**What the task asks**
Only one stretch of the data below is wanted: the lines from the one with "- **1800.** Maximum" through the one with "- **3011.** Find", repeated exactly.
___ Data extract
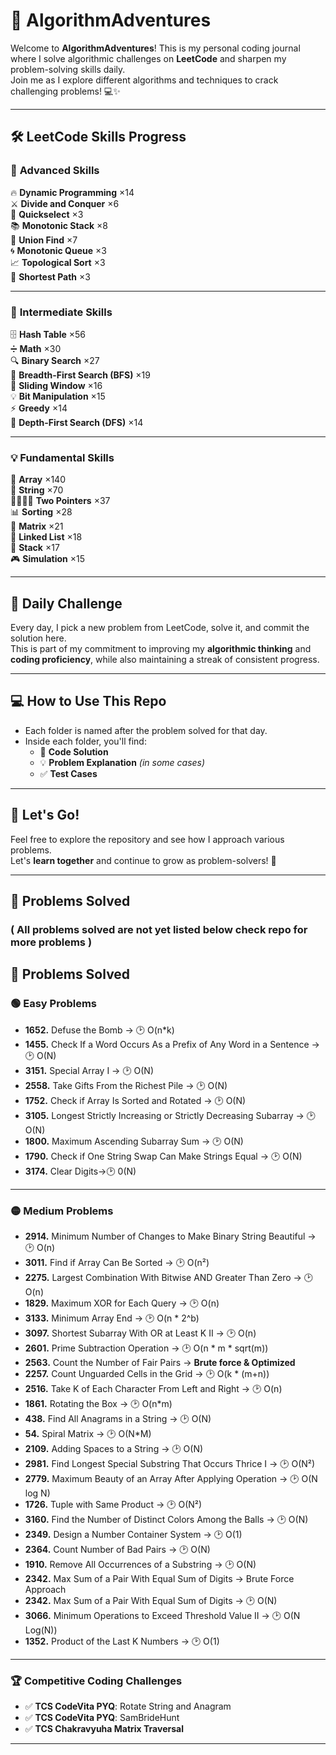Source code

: # 🚀 AlgorithmAdventures

Welcome to **AlgorithmAdventures**! This is my personal coding journal where I solve algorithmic challenges on **LeetCode** and sharpen my problem-solving skills daily.  
Join me as I explore different algorithms and techniques to crack challenging problems! 💻✨

---

## 🛠️ LeetCode Skills Progress

### 🧠 **Advanced Skills**
🔥 **Dynamic Programming** ×14  
⚔️ **Divide and Conquer** ×6  
🎯 **Quickselect** ×3  
📚 **Monotonic Stack** ×8  
🧩 **Union Find** ×7  
🌀 **Monotonic Queue** ×3  
📈 **Topological Sort** ×3  
🚀 **Shortest Path** ×3

---

### 🎯 **Intermediate Skills**
🗄️ **Hash Table** ×56  
➗ **Math** ×30  
🔍 **Binary Search** ×27  
🌊 **Breadth-First Search (BFS)** ×19  
🎯 **Sliding Window** ×16  
💡 **Bit Manipulation** ×15  
⚡ **Greedy** ×14  
🌲 **Depth-First Search (DFS)** ×14

---

### 💡 **Fundamental Skills**
🧩 **Array** ×140  
📜 **String** ×70  
🏃‍♂️🏃‍♀️ **Two Pointers** ×37  
📊 **Sorting** ×28  
🧮 **Matrix** ×21  
🔗 **Linked List** ×18  
🥞 **Stack** ×17  
🎮 **Simulation** ×15

---

## 📅 **Daily Challenge**

Every day, I pick a new problem from LeetCode, solve it, and commit the solution here.  
This is part of my commitment to improving my **algorithmic thinking** and **coding proficiency**, while also maintaining a streak of consistent progress.


---

## 💻 **How to Use This Repo**

- Each folder is named after the problem solved for that day.
- Inside each folder, you'll find:
  - 📝 **Code Solution**
  - 💡 **Problem Explanation** *(in some cases)*
  - ✅ **Test Cases**

---

## 🚀 **Let's Go!**

Feel free to explore the repository and see how I approach various problems.  
Let's **learn together** and continue to grow as problem-solvers! 🌟

---

## 📜 **Problems Solved**
### ( All problems solved are not yet listed below check repo for more problems )

## 📜 Problems Solved

### 🟢 Easy Problems
- **1652.** Defuse the Bomb → 🕑 O(n*k)
- **1455.** Check If a Word Occurs As a Prefix of Any Word in a Sentence → 🕑 O(N)
- **3151.** Special Array I → 🕑 O(N)
- **2558.** Take Gifts From the Richest Pile → 🕑 O(N)
- **1752.** Check if Array Is Sorted and Rotated → 🕑 O(N)
- **3105.** Longest Strictly Increasing or Strictly Decreasing Subarray → 🕑 O(N)
- **1800.** Maximum Ascending Subarray Sum → 🕑 O(N)
- **1790.** Check if One String Swap Can Make Strings Equal → 🕑 O(N)
- **3174.** Clear Digits->🕑 0(N)

---

### 🟡 Medium Problems
- **2914.** Minimum Number of Changes to Make Binary String Beautiful → 🕑 O(n)
- **3011.** Find if Array Can Be Sorted → 🕑 O(n²)
- **2275.** Largest Combination With Bitwise AND Greater Than Zero → 🕑 O(n)
- **1829.** Maximum XOR for Each Query → 🕑 O(n)
- **3133.** Minimum Array End → 🕑 O(n * 2^b)
- **3097.** Shortest Subarray With OR at Least K II → 🕑 O(n)
- **2601.** Prime Subtraction Operation → 🕑 O(n * m * sqrt(m))
- **2563.** Count the Number of Fair Pairs → **Brute force & Optimized**
- **2257.** Count Unguarded Cells in the Grid → 🕑 O(k * (m+n))
- **2516.** Take K of Each Character From Left and Right → 🕑 O(n)
- **1861.** Rotating the Box → 🕑 O(n*m)
- **438.** Find All Anagrams in a String → 🕑 O(N)
- **54.** Spiral Matrix → 🕑 O(N*M)
- **2109.** Adding Spaces to a String → 🕑 O(N)
- **2981.** Find Longest Special Substring That Occurs Thrice I → 🕑 O(N²)
- **2779.** Maximum Beauty of an Array After Applying Operation → 🕑 O(N log N)
- **1726.** Tuple with Same Product → 🕑 O(N²)
- **3160.** Find the Number of Distinct Colors Among the Balls → 🕑 O(N)
- **2349.** Design a Number Container System → 🕑 O(1)
- **2364.** Count Number of Bad Pairs → 🕑 O(N)
- **1910.** Remove All Occurrences of a Substring → 🕑 O(N)
- **2342.** Max Sum of a Pair With Equal Sum of Digits → Brute Force Approach
- **2342.** Max Sum of a Pair With Equal Sum of Digits → 🕑 O(N)
- **3066.** Minimum Operations to Exceed Threshold Value II → 🕑 O(N Log(N))
- **1352.** Product of the Last K Numbers → 🕑 O(1)

---

### 🏆 Competitive Coding Challenges
- ✅ **TCS CodeVita PYQ**: Rotate String and Anagram
- ✅ **TCS CodeVita PYQ**: SamBrideHunt
- ✅ **TCS Chakravyuha Matrix Traversal**

---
______
**Answer box**
- **1800.** Maximum Ascending Subarray Sum → 🕑 O(N)
- **1790.** Check if One String Swap Can Make Strings Equal → 🕑 O(N)
- **3174.** Clear Digits->🕑 0(N)

---

### 🟡 Medium Problems
- **2914.** Minimum Number of Changes to Make Binary String Beautiful → 🕑 O(n)
- **3011.** Find if Array Can Be Sorted → 🕑 O(n²)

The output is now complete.